--- START ---

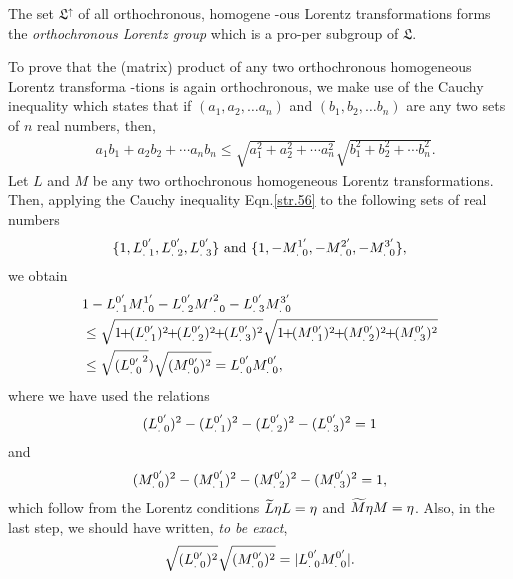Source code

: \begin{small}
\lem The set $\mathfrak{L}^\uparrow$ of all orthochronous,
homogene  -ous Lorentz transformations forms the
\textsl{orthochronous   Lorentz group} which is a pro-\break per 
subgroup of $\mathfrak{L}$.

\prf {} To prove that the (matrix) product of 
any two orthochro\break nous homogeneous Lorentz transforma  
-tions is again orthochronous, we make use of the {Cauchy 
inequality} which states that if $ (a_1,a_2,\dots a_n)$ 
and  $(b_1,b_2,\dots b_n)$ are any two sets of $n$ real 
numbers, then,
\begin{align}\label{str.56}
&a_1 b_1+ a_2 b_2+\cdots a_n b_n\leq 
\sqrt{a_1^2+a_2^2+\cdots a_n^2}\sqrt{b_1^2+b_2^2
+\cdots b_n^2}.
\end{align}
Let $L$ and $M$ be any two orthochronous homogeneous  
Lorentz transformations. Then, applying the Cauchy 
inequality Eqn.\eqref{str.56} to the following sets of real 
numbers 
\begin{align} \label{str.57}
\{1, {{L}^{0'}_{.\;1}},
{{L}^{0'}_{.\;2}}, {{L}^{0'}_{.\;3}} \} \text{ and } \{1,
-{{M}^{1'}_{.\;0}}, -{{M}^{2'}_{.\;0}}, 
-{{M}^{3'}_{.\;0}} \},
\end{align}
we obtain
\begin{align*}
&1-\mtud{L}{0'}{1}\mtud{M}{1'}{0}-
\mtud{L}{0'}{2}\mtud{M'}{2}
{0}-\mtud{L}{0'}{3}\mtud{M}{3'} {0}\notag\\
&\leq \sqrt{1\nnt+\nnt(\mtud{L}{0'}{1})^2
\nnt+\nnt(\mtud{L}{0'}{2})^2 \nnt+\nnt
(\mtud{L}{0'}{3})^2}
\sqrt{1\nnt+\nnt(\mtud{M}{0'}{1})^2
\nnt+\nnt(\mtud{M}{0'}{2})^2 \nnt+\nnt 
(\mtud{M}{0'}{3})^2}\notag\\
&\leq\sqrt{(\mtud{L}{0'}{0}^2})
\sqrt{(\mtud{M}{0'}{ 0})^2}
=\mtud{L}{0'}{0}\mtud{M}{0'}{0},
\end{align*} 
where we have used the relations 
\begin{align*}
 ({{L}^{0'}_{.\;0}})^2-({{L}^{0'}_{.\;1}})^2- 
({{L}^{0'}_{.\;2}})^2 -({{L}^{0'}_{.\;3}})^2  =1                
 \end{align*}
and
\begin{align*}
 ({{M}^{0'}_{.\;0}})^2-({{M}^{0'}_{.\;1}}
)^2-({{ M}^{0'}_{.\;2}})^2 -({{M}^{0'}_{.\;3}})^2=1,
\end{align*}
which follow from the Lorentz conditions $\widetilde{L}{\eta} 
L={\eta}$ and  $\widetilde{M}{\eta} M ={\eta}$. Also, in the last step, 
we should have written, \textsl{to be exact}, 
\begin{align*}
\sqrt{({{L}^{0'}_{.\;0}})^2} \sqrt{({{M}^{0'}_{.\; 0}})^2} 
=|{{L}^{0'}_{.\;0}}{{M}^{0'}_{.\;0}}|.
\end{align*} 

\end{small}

--- END ---

[What you will do]:
Across the records, how many lines contain "have"? Only the number should be given.

[The answer]:
2